Lourdes
Jessica Hausner
Paris Notre-Dame du 21 juillet 2011
Une guérison « miraculeuse » suscite la surprise et le doute. Comment rendre compte de l’inexplicable ? C’est le défi auquel s’est confrontée la cinéaste autrichienne Jessica Hausner, dans un film dominé par la composition de Sylvie Testud. Sortie le 27 juillet. Critique du père Denis Dupont-Fauville.

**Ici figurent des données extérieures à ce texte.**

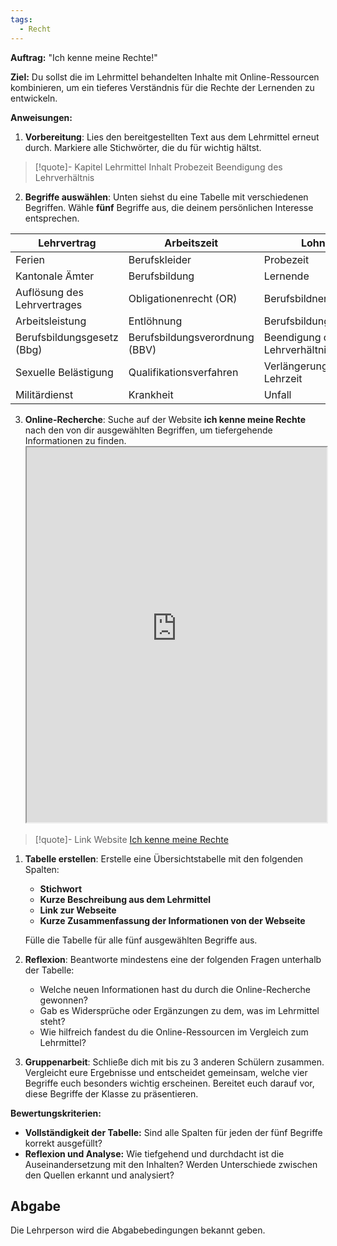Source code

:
 ```yaml
---
tags:
  - Recht
---
```


**Auftrag:** "Ich kenne meine Rechte!"

**Ziel:** Du sollst die im Lehrmittel behandelten Inhalte mit Online-Ressourcen kombinieren, um ein tieferes Verständnis für die Rechte der Lernenden zu entwickeln.

**Anweisungen:**

1. **Vorbereitung**: Lies den bereitgestellten Text aus dem Lehrmittel erneut durch. Markiere alle Stichwörter, die du für wichtig hältst.

>[!quote]- Kapitel Lehrmittel
>Inhalt 
>Probezeit
>Beendigung des Lehrverhältnis

2. **Begriffe auswählen**: Unten siehst du eine Tabelle mit verschiedenen Begriffen. Wähle **fünf** Begriffe aus, die deinem persönlichen Interesse entsprechen.


|Lehrvertrag|Arbeitszeit|Lohn|
|---|---|---|
|Ferien|Berufskleider|Probezeit|
|Kantonale Ämter|Berufsbildung|Lernende|
|Auflösung des Lehrvertrages|Obligationenrecht (OR)|Berufsbildnerinnen|
|Arbeitsleistung|Entlöhnung|Berufsbildungsämter|
|Berufsbildungsgesetz (Bbg)|Berufsbildungsverordnung (BBV)|Beendigung des Lehrverhältnisses|
|Sexuelle Belästigung|Qualifikationsverfahren|Verlängerung der Lehrzeit|
|Militärdienst|Krankheit|Unfall|

3. **Online-Recherche**: Suche auf der Website **ich kenne meine Rechte** nach den von dir ausgewählten Begriffen, um tiefergehende Informationen zu finden.
    <iframe width="100%" height="600" src="https://www.rechte-der-lernenden.ch/von-a-z/" allowfullscreen allow="geolocation *; autoplay; encrypted-media"></iframe>
>[!quote]- Link Website
>[Ich kenne meine Rechte](https://www.rechte-der-lernenden.ch/von-a-z/)

1. **Tabelle erstellen**: Erstelle eine Übersichtstabelle mit den folgenden Spalten:
    
    - **Stichwort**
    - **Kurze Beschreibung aus dem Lehrmittel**
    - **Link zur Webseite**
    - **Kurze Zusammenfassung der Informationen von der Webseite**
    
    Fülle die Tabelle für alle fünf ausgewählten Begriffe aus.
    
5. **Reflexion**: Beantworte mindestens eine der folgenden Fragen unterhalb der Tabelle:
    
    - Welche neuen Informationen hast du durch die Online-Recherche gewonnen?
    - Gab es Widersprüche oder Ergänzungen zu dem, was im Lehrmittel steht?
    - Wie hilfreich fandest du die Online-Ressourcen im Vergleich zum Lehrmittel?
6. **Gruppenarbeit**: Schließe dich mit bis zu 3 anderen Schülern zusammen. Vergleicht eure Ergebnisse und entscheidet gemeinsam, welche vier Begriffe euch besonders wichtig erscheinen. Bereitet euch darauf vor, diese Begriffe der Klasse zu präsentieren.
    

**Bewertungskriterien:**

- **Vollständigkeit der Tabelle:** Sind alle Spalten für jeden der fünf Begriffe korrekt ausgefüllt?
- **Reflexion und Analyse:** Wie tiefgehend und durchdacht ist die Auseinandersetzung mit den Inhalten? Werden Unterschiede zwischen den Quellen erkannt und analysiert?

## Abgabe
Die Lehrperson wird die Abgabebedingungen bekannt geben.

Une vision « décalée » du sanctuaire marial
Un groupe autrichien arrive à Lourdes en pèlerinage. À la frontière entre excursion touristique et démarche religieuse, opportunité de sortie pour les malades et de dépaysement pour ceux qui les accompagnent, la variété des démarches et des dévotions n’exclut pas la solidarité.
Or, l’une des malades se trouve guérie. Christine, clouée dans un fauteuil par une sclérose en plaques, récupère l’usage de ses membres après un passage aux piscines. Elle n’est pas la plus croyante, ni la plus malheureuse, ni la plus isolée des pèlerins. Comment expliquer cela ? Pourquoi elle ? La guérison durera-t-elle ? Sera-t-elle reconnue – et par qui ? Tout l’intérêt du film réside dans ces questions, souvent occultées par les croyants eux-mêmes et traitées avec une grande honnêteté par Jessica Hausner. Le plus étonnant dans un miracle n’est sans doute pas qu’il ait lieu,mais qu’il se heurte à nos propres convictions sans pouvoir les faire évoluer. Toute la gamme est ici décrite, du prêtre qui tente de rendre compte de l’événement tout en le relativisant jusqu’aux deux commères vexées de n’avoir pu deviner ce qui arriverait, en passant par la croyante à la foi du charbonnier, l’infirmière préoccupée par la gent masculine, la chef de groupe généreuse et névrosée, sans oublier les médecins. Tous applaudissent, aucun ne bouge.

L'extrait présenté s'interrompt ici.